When we use the term “Global”, we talk about imports from Asia to the U.S.; we talk about exports to Europe; we talk about movements within North America – and we talk about more; products, components and finished goods, which never touch the U.S. They move from a vendor in Singapore to a manufacturing plant in the Philippines. Or they move from Hong Kong to Germany.
With such a complex scope of locations, plants, warehouses, vendors and customers the five key issues of logistics are especially critical with global logistics-
•Movement of Product
•Movement of Information
•Time / Service
•Cost
•Integration–within your company between you and your customers and between you and your vendors
Within these issues are additional influences and factors. For example, time zones. People in the Far East, Europe and North America are all networking at the same time. There is too great a difference in the time zones. This means there must be a firm understanding of plans and strategies by each element. Or, there are cultural factors. Different cultures view and understand business topics differently. These understandings and their complexities can compound if the strategies and plans for doing business are not the result of collaborative effort with input by all groups.

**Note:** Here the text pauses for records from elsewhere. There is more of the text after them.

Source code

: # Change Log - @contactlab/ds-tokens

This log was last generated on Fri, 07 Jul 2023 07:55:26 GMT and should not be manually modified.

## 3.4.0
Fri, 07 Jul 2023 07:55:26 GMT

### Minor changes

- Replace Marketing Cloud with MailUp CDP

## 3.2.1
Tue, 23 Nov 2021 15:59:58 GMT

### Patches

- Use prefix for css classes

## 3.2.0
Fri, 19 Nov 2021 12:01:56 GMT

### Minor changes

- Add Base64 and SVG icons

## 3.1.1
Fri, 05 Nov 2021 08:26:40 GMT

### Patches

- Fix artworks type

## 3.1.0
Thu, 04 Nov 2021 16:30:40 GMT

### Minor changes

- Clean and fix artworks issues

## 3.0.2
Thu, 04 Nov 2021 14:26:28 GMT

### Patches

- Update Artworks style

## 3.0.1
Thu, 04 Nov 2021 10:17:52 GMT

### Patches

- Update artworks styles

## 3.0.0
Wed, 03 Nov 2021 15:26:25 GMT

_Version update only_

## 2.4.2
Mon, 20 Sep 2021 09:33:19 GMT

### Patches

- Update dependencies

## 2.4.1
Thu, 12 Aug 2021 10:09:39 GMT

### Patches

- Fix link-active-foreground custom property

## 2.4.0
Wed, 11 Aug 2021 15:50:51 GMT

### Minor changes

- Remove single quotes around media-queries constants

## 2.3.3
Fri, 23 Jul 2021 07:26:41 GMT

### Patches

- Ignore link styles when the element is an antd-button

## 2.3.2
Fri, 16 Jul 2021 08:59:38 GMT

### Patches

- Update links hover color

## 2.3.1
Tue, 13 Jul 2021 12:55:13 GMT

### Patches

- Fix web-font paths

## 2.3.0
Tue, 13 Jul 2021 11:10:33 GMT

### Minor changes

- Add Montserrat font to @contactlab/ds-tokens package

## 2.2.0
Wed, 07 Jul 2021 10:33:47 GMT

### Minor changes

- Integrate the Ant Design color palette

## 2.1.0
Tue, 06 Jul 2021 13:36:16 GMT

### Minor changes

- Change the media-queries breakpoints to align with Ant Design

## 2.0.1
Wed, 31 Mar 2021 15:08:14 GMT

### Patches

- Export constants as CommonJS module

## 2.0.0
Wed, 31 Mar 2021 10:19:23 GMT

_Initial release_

In the drive to reduce costs, auto industry manufacturers are scouting the planet looking for the lowest-cost suppliers. Attracted to lower-wage areas such as Mexico and China, globalization is stretching supply lines longer than ever. What’s more, major manufacturers are eyeing overseas markets for expanding their sales. This boosts outbound logistics. And a global glut of manufacturing capacity is forcing many manufacturers to shutter redundant plants. The remaining plants are picking up the slack but now must export to more countries.